What I expected and what I got… well. I expected hardship, financial and otherwise, difficulties with being the sole parent, awkward social situations. I expected support from my family, some friends. But how could I know in advance the feeling of being completely overwhelmed with duty and responsibility, the fear of getting sick yourself or being fired and not being able to support your child, the thick shroud of loneliness and suspicion that surrounds the woman who is not quite single and not quite parent? How could I know what it would be like to be on call 24 hours a day for years?

My mother said to me once that nothing lasts forever. She was right. My boy grew up. I never missed the dependence; I cheered when he let himself in with his own key, when he no longer needed me to take him places, when he developed skills greater than any I possessed.

Nothing lasts forever. I remember now staying up until midnight to nail the tracks of his first train set to a piece of plywood, running alongside him, breathless, as he got his balance on a two-wheeler, reading him Le Petit Prince and The Beast of Monsieur Racine. Watching him sing and dance in the sixth grade’s version of “Oklahoma,” herding him and ten other 12 year olds to “The Gods Must Be Crazy” and then off to Eddie’s Sweet Shoppe for birthday sundaes.

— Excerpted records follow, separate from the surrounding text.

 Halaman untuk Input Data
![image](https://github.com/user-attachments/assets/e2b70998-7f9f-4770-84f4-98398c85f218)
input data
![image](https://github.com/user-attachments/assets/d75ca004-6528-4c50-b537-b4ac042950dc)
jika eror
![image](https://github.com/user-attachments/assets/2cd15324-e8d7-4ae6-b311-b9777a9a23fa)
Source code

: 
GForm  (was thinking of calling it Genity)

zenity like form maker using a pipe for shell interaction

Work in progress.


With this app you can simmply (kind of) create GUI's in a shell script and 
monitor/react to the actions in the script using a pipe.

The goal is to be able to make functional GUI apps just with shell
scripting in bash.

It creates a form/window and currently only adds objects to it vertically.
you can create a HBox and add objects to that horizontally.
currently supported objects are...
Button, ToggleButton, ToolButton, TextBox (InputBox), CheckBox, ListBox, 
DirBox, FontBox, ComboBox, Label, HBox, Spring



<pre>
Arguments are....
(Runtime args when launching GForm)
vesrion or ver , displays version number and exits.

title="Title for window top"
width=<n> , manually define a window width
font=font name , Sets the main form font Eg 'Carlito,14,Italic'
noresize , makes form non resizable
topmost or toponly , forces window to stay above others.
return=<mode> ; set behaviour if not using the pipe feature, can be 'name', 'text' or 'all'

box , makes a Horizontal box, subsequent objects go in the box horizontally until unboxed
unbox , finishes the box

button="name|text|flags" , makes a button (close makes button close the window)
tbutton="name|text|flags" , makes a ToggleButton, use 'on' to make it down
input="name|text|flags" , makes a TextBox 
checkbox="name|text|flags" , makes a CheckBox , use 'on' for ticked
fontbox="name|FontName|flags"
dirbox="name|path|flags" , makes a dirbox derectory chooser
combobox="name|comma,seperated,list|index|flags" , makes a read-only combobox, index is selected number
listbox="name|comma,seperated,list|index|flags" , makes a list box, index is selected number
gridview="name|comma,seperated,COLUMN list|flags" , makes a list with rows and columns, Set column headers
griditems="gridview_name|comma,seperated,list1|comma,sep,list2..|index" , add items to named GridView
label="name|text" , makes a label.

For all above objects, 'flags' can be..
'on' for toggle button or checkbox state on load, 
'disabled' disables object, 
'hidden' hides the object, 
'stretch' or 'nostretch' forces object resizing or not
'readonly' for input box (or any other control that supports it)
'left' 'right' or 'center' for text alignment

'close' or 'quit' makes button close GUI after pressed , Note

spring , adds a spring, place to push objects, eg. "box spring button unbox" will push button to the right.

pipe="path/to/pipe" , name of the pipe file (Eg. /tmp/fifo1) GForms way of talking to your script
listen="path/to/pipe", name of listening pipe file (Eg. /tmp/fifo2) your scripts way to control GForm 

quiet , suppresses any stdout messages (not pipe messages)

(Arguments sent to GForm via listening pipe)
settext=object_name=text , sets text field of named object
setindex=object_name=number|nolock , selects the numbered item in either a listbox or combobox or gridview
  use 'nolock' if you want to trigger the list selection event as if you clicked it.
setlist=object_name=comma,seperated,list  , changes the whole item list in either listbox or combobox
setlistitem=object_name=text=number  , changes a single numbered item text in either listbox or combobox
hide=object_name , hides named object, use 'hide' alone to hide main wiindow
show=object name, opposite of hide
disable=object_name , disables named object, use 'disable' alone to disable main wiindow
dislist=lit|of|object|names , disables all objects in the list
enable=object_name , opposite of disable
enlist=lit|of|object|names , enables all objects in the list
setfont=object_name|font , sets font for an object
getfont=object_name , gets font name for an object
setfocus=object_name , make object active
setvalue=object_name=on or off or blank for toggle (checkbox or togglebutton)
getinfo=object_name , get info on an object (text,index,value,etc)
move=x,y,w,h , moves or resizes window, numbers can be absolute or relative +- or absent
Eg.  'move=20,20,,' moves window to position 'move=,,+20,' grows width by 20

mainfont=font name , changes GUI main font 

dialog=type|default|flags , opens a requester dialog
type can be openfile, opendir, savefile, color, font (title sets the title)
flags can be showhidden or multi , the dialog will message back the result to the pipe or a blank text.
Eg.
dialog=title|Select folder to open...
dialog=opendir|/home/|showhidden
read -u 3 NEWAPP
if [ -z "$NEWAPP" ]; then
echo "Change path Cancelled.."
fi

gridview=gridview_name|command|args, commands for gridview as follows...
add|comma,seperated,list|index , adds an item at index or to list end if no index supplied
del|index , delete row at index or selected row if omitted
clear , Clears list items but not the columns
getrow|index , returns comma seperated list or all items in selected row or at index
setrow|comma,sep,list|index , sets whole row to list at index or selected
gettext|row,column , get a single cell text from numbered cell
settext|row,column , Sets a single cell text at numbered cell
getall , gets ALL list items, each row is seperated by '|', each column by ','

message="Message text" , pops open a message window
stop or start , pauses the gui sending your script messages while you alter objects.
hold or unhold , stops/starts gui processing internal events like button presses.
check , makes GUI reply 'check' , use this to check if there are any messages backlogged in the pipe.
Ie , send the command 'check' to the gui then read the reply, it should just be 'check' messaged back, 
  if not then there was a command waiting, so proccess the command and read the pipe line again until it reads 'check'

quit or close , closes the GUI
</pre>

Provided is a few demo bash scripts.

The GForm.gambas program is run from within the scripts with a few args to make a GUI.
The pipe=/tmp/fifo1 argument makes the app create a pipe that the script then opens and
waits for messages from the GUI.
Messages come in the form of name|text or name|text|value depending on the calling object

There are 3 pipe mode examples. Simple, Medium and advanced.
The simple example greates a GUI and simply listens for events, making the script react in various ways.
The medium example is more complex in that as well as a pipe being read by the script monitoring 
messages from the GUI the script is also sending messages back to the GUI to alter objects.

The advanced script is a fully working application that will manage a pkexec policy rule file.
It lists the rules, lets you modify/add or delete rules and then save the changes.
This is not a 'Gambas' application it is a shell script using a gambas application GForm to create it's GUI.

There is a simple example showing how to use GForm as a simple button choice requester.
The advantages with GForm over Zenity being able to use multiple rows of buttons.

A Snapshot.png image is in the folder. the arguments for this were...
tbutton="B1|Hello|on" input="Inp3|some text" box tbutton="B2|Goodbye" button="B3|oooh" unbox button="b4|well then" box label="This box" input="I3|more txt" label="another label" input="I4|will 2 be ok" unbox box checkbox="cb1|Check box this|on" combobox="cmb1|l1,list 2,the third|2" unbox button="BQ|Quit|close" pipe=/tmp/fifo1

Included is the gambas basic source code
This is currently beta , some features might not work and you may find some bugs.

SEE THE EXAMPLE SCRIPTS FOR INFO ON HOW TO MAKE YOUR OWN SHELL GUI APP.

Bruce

Along the way I learned how to install convenience outlets by tacking wire from my living room stereo to the only outlet in my kitchen, how to refinish old desks, lay linoleum tiles, hook up VCR’s (well, actually, before I opened the instruction manual, he usually announced, “Look, Ma, it’s easy!”)

I also chased a mouse out of the house (lie: I drank a whole bottle of red wine and slept with all the lights on). I awoke in the middle of the night to kill a few roaches, tried to explain that Tom, Dick or Harry wouldn’t be visiting anymore, helped Alex make recordings to send Papa or Mamie (Grandma) in Paris, dragged him to nature hikes and antique fairs and museums and concerts for the very young. We never went to shopping malls, but instead took trips to Mystic, CT, Williamsburg, VA, the Jersey shore, DC and one ten day trip to his hometown, Paris, France.

My setup including teaching him about expressing his feelings in words and writing, and taking others into consideration, and being adventurous and daring. Today he surpasses me in compassion, wit, diplomacy, gumption and poetry. And he can draw.

Papa took him back packing in Iceland, rafting in Idaho, skiing at Lapland Lake.

I always wanted a bumper sticker that read: SINGLE MOTHERS ARE THE STRONGEST PEOPLE IN THE WORLD. For I think now that life makes us strong if we let it.

While raising Alex, I put together a career, dated a few guys, kept a circle of family and friends around us. Now it is all gone. My parents live in NeverNeverLand (Florida). One brother and his family relocated to Boston the same day Alex left home; the other brother’s always been in Denver.

What am I left with? I ask myself how I got to this lonely place after sixteen years of frenetic activity. I’m in the second semester of my 40’s, but look a full ten years younger, like many of my peers. So what will I fall back on? Obviously, there is a hole in my soul, in my life. My sudden craving for a “soulmate” is stronger than it has ever been in the last decade and a half. I mean to do everything in my power to go out and find a new companion.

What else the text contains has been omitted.